- _Exercise goal_
The answer must consist of every line in the records below that contains the string "rightarrow".

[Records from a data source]
:::
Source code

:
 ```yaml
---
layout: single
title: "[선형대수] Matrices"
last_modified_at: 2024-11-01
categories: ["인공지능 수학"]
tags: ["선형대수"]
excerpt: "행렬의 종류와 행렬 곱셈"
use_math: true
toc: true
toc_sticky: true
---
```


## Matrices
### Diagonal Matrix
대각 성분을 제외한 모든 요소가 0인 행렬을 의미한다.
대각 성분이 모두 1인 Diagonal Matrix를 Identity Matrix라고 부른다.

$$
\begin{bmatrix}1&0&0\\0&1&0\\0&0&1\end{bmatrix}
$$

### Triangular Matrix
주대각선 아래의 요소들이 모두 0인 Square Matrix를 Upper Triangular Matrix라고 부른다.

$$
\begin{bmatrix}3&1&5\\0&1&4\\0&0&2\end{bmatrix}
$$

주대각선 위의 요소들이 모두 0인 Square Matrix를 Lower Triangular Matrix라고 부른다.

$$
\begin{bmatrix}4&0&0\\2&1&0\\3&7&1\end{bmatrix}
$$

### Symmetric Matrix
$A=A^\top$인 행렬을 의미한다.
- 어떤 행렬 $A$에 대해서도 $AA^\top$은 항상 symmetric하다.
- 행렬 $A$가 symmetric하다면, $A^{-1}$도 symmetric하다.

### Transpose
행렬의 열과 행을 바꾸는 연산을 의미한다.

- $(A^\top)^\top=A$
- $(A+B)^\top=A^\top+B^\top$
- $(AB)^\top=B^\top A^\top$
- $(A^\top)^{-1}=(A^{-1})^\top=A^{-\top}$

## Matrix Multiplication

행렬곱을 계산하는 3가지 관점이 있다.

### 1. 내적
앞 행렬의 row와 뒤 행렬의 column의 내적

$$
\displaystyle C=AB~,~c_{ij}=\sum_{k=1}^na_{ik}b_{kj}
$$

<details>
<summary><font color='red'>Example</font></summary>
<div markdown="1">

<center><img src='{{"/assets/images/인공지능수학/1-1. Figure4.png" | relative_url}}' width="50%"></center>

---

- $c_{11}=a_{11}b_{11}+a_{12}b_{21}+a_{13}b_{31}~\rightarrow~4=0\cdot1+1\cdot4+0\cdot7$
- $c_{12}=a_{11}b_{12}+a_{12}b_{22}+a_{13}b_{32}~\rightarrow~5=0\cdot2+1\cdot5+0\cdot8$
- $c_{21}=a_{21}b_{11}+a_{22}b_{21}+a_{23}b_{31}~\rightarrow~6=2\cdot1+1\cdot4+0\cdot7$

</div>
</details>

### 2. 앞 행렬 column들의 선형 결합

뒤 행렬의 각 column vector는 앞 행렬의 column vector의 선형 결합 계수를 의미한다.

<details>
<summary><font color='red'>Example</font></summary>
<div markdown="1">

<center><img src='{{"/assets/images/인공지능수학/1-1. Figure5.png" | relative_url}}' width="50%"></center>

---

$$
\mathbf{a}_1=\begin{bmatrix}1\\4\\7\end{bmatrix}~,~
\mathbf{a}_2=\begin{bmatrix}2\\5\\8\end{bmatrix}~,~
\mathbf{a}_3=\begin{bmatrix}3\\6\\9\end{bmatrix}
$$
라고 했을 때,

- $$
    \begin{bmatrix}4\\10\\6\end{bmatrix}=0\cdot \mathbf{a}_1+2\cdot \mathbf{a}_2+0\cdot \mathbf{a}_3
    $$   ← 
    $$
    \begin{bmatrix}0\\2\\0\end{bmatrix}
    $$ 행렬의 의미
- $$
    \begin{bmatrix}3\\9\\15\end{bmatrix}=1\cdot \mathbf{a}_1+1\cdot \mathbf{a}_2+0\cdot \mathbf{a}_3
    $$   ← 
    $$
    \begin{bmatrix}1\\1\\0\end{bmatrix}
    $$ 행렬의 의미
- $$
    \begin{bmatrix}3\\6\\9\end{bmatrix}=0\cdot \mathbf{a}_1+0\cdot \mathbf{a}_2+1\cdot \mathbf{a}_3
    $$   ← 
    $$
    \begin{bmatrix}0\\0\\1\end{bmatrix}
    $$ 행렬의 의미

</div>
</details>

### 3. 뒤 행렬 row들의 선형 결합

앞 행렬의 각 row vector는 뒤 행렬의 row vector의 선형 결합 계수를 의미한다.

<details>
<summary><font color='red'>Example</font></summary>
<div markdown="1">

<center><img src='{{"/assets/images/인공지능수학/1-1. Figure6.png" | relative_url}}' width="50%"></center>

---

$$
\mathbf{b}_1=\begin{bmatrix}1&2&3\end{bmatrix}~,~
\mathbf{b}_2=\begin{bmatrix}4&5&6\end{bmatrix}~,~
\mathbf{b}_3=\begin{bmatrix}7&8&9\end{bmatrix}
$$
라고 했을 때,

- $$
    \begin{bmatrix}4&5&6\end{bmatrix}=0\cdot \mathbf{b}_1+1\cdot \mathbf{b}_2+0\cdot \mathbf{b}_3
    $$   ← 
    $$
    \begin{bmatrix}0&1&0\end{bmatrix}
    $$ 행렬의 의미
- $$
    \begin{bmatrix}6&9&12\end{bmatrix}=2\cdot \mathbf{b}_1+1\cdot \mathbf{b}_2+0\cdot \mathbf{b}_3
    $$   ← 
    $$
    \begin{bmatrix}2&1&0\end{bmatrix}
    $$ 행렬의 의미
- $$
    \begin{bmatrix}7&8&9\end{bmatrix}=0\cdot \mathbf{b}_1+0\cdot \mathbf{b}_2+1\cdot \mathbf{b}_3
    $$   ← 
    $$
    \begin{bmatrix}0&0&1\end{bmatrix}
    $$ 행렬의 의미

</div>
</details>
:::
- _Answer to the problem_
- $c_{11}=a_{11}b_{11}+a_{12}b_{21}+a_{13}b_{31}~\rightarrow~4=0\cdot1+1\cdot4+0\cdot7$
- $c_{12}=a_{11}b_{12}+a_{12}b_{22}+a_{13}b_{32}~\rightarrow~5=0\cdot2+1\cdot5+0\cdot8$
- $c_{21}=a_{21}b_{11}+a_{22}b_{21}+a_{23}b_{31}~\rightarrow~6=2\cdot1+1\cdot4+0\cdot7$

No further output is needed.